We started our visit to Place de la cité internationale (tip: have the Underground Art plans with you!), with a mural by Ayrson Heráclito on the microcultures of Brazil displayed on a fairground float. Next to it, Toronto artist Camille Jodoin-Eng exhibits Disco Teardrop, a golden drop-shaped disco ball. The small mirrors marked with symbols project the light onto a large circular mirror placed on the ground. The disco ball, symbol of the parties of the 1970s.

In the basement, You Can Feel It All Over is a 30-minute sound work by Magali Babin that stems from interviews with maintenance, parking and security employees. We stop, we sit down and we listen to the testimonies and music extracts associated with the 22 people we met who talk about their approach to the party. Their birthday, Valentine’s Day, Christmas, Halloween, etc. A delicate work with people of various origins and therefore music of all styles. Interesting.

We then discover the photographs of David Champagne, very amusing. Big Dirty Fun shows people who are bored to death while everyone around them is partying! A work on the failure of certain quests for pleasure. Further on, photographs of feminist stagings by Annie Baillargeon evoke the backdrop of the party.

The underside of the fiesta is also the subject of the installation The Last Party, by Franco-Italian Mehryl Levisse. “Party as a metaphor for society,” he says. How minorities are crushed by social weight and discrimination. » A showcase and colorful photos of a party that is a little creepy or slips away.

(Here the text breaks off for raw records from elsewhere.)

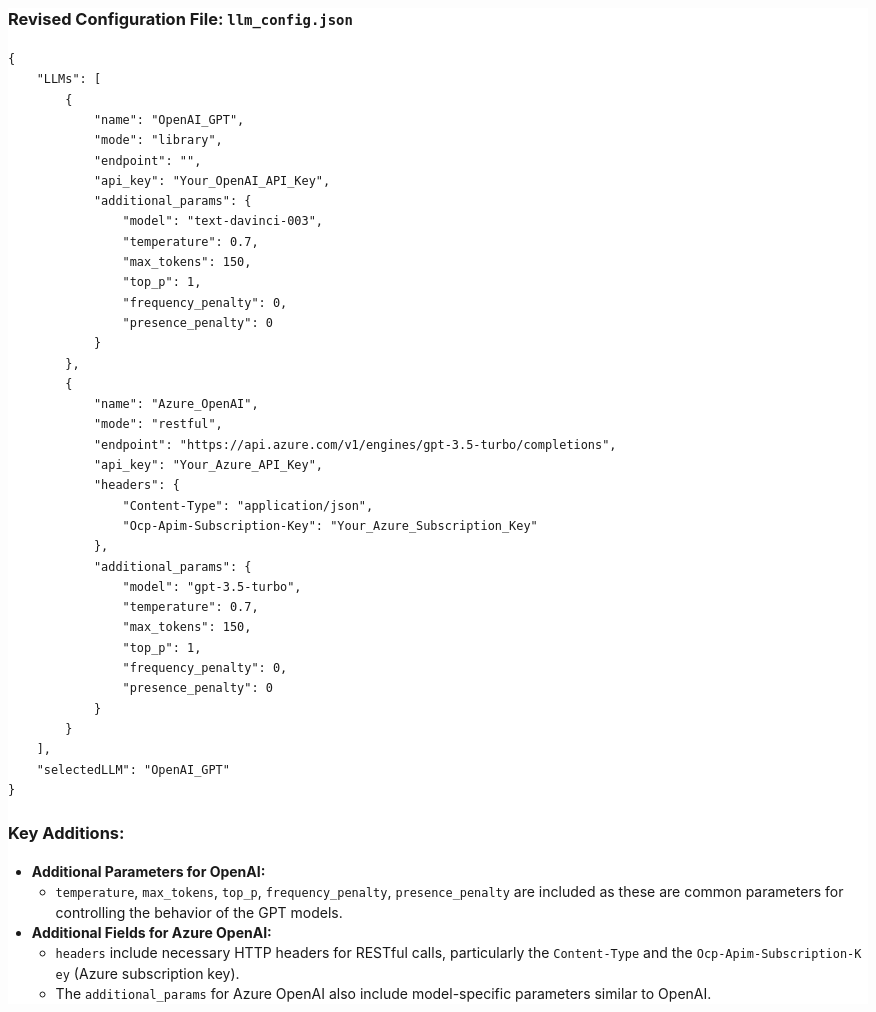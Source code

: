 ### Revised Configuration File: `llm_config.json`
```json<span class="" data-state="closed"><button class="flex gap-1 items-center"><svg width="24" height="24" viewBox="0 0 24 24" fill="none" xmlns="http://www.w3.org/2000/svg" class="icon-sm"><path fill-rule="evenodd" clip-rule="evenodd" d="M12 4C10.8954 4 10 4.89543 10 6H14C14 4.89543 13.1046 4 12 4ZM8.53513 4C9.22675 2.8044 10.5194 2 12 2C13.4806 2 14.7733 2.8044 15.4649 4H17C18.6569 4 20 5.34315 20 7V19C20 20.6569 18.6569 22 17 22H7C5.34315 22 4 20.6569 4 19V7C4 5.34315 5.34315 4 7 4H8.53513ZM8 6H7C6.44772 6 6 6.44772 6 7V19C6 19.5523 6.44772 20 7 20H17C17.5523 20 18 19.5523 18 19V7C18 6.44772 17.5523 6 17 6H16C16 7.10457 15.1046 8 14 8H10C8.89543 8 8 7.10457 8 6Z" fill="currentColor"></path></svg>Copy code</button>
{
    "LLMs": [
        {
            "name": "OpenAI_GPT",
            "mode": "library",
            "endpoint": "",
            "api_key": "Your_OpenAI_API_Key",
            "additional_params": {
                "model": "text-davinci-003",
                "temperature": 0.7,
                "max_tokens": 150,
                "top_p": 1,
                "frequency_penalty": 0,
                "presence_penalty": 0
            }
        },
        {
            "name": "Azure_OpenAI",
            "mode": "restful",
            "endpoint": "https://api.azure.com/v1/engines/gpt-3.5-turbo/completions",
            "api_key": "Your_Azure_API_Key",
            "headers": {
                "Content-Type": "application/json",
                "Ocp-Apim-Subscription-Key": "Your_Azure_Subscription_Key"
            },
            "additional_params": {
                "model": "gpt-3.5-turbo",
                "temperature": 0.7,
                "max_tokens": 150,
                "top_p": 1,
                "frequency_penalty": 0,
                "presence_penalty": 0
            }
        }
    ],
    "selectedLLM": "OpenAI_GPT"
}

```
### Key Additions:

- **Additional Parameters for OpenAI:**
   - `temperature`, `max_tokens`, `top_p`, `frequency_penalty`, `presence_penalty` are included as these are common parameters for controlling the behavior of the GPT models.
- **Additional Fields for Azure OpenAI:**
   - `headers` include necessary HTTP headers for RESTful calls, particularly the `Content-Type` and the `Ocp-Apim-Subscription-Key` (Azure subscription key).
   - The `additional_params` for Azure OpenAI also include model-specific parameters similar to OpenAI.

Eddy Firmin became interested in the sound system. Hosting parties where simply listening to music played through a stereo has become a tradition that can be traced back to Jamaica in the 1940s. Jamaicans needed to be entertained when they did not have access to colonizer balls.

The route includes many images of South American or Caribbean populations dancing and celebrating in the public space. In the basement of the Jacques Parizeau building, you can also see three photographs by black and queer British artist Ajamu X, who celebrates LGBTQ black masculinity and the emancipation of the body. “A celebration of deeply sensitive intimacy,” says Eddy Firmin.

At the entrance to 950, rue du Square-Victoria, the work of Robbin Deyo is fixed to the windows of the building. Waves that mimic the musical rhythm. At the World Trade Center, on a staircase leading to the subway, an installation pays homage to Paradise Garage, the former New York nightclub where generations of young people partied in the 1970s.

Place Ville Marie, do not miss the video of the ants carrying confetti, by the Brazilian duo Cao Guimarães and Rivane Neuenschwander. A delicate work on the environmental consequences of the holidays. In the same place, musical performances are presented every Thursday.

Born in the wake of Nuit blanche, thanks to the impetus of Frédéric Loury and the initial help of Michel Labrecque, Underground Art is, once again this year, more than a deployment of art. It’s a way to animate and artistically transform the underground network of the metropolis. An animation that is too brief, we say to ourselves every year. In a city of design like Montreal, renowned for its “underground city”, Frédéric Loury would like our “Montreal catacombs” to become places of art throughout the year rather than for three weeks. “Artists, art lovers and tourists would appreciate it very much, but it takes funding,” he says. Have a good festival!